Com 26 anos me casei. Era a rotina de todas as mulheres da época e também, é lógico, era comum se casar com maridos autoritários e repressores. Eu, como toda mulher da época, fazia o que o marido mandasse, e deixei meu trabalho para ser dona de casa por 20 anos. Tive três filhos que me ensinaram muita coisa e me deram mais força ainda para reverter essa história que não aceitava desde criança. Queria mudança.


Levei essa vida como pude, mas sempre com a ideia de algum dia dar uma girada de 360°.


Entre 1980 e 1985 morei no Estado de Goiás, passando por três cidades Niquelândia, Uruaçu e Goiânia. No início de 1986 voltei para São Paulo determinada a voltar ao mercado de trabalho, e entrei em contato com pessoas que foram meus contemporâneos na Saúde Pública. Em setembro de 1987, então com 47 anos, eu estava de volta, praticamente, ao meu primeiro emprego em um outro tempo e espaço físico diferente. Até o nome havia mudado, e a instituição agora se chamava Instituto de Ciências Biomédicas da USP (São Paulo), fazendo basicamente o que fazia em 1960, me envolvendo com a didática e pesquisa e sempre muito feliz com meu trabalho. Ufa! estava mudando minha história.


Bem, no segundo semestre de 1989 eu arrisquei e prestei vestibular no Mackenzie, em busca do meu segundo sonho: ser química ou matemática. Bem, como a química tinha mais a ver com o que eu fazia, foi nela que foquei. E consegui! Meu nome saiu na terceira lista, foi inacreditável! Comemorei com muito vinho!


Aos 49 anos, segunda metade do século 20, estava eu na sala de aula de uma universidade e levei bem, fui até o fim, trabalhando durante o dia e estudando à noite (anos dourados), me senti como se tivesse a mesma idade da galera e o interessante é que eles me tratavam assim.


Meu outro desafio, mas esse nunca foi meu sonho, foi o mestrado. Fui praticamente empurrada para ele pela Profa. Vivian  Pellizari, agora docente do Instituto Oceanográfico da USP, com quem trabalho até o momento.
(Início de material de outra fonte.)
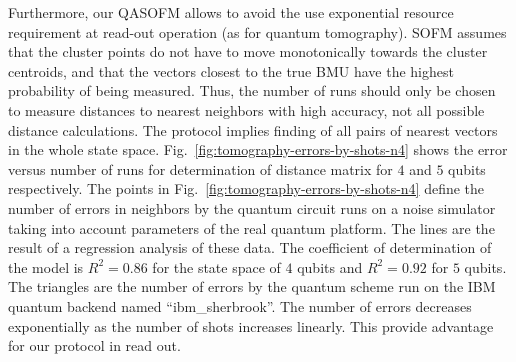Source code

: \documentclass[pra,showkeys,twocolumn,showpacs,aps,10pt]{revtex4-1}
\begin{document}
Furthermore, our QASOFM allows to avoid the use exponential resource requirement at read-out operation (as for quantum tomography). 
SOFM assumes that the cluster points do not have to move monotonically towards the cluster centroids,
and that the vectors closest to the true BMU have the highest probability of being measured.
Thus, the number of runs should only be chosen to measure distances to nearest neighbors with high accuracy, not all possible distance calculations. The protocol implies finding of all pairs of nearest vectors in the whole state space.
Fig.~\ref{fig:tomography-errors-by-shots-n4} shows the error versus number of runs for determination of distance matrix for $4$  and $5$ qubits respectively.
The points in Fig.~\ref{fig:tomography-errors-by-shots-n4} define the number of errors in neighbors
by the quantum circuit runs on a noise simulator taking into account parameters of the real quantum platform.
The lines are the result of a regression analysis of these data.
The coefficient of determination of the model is $R^2 = 0.86$ for the state space of $4$ qubits and $R^2 = 0.92$ for $5$ qubits.
The triangles are the number of errors by the quantum scheme run on the IBM quantum backend named ``ibm\_sherbrook''.
The number of errors decreases exponentially as the number of shots increases linearly. This provide advantage for our protocol in read out.
\end{document}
Meu mestrado foi no programa de Biotecnologia Interunidades e o tema foi com saneamento básico estudando a presença de Oocistos (uma fase intermediária no ciclo de vida de protozoários) de Criptosporidim em mananciais e água tratada.


Tudo parecia já realizado quando o inesperado aconteceu: “ANTÁRTICA”!!!!!


Em 1998/99 recebi o maior prêmio da minha vida, fui para Antártica, com o projeto de pesquisa coordenado pela Profa. Rosalinda Montone (IOUSP) do qual também fazia parte a profa. Vivian Pellizari, então docente no ICB-USP. E veja bem, fui porque na última hora a pessoa indicada não pôde ir.  Permaneci na estação durante 3 meses. Fiz coleta de solo e água e processamento das amostra como parte do monitoramento da Baía do Almirantado, local onde fica a Estação Científica Brasileira Comandante Ferraz. Como se uma vez não fosse um sonho, ainda fui mais duas vezes: em 2000/2001, durante dois meses e em 2004 durante um mês.


Com 77 anos estou no IOUSP há sete e me sinto com 30 anos no meio de toda essa energia da juventude! Faço tudo que posso para ver essa gente crescer, acreditar na vida e acreditar que tem muito mais além do que podemos enxergar, pois podemos sentir também. Concluindo, o que mais eu poderia querer?!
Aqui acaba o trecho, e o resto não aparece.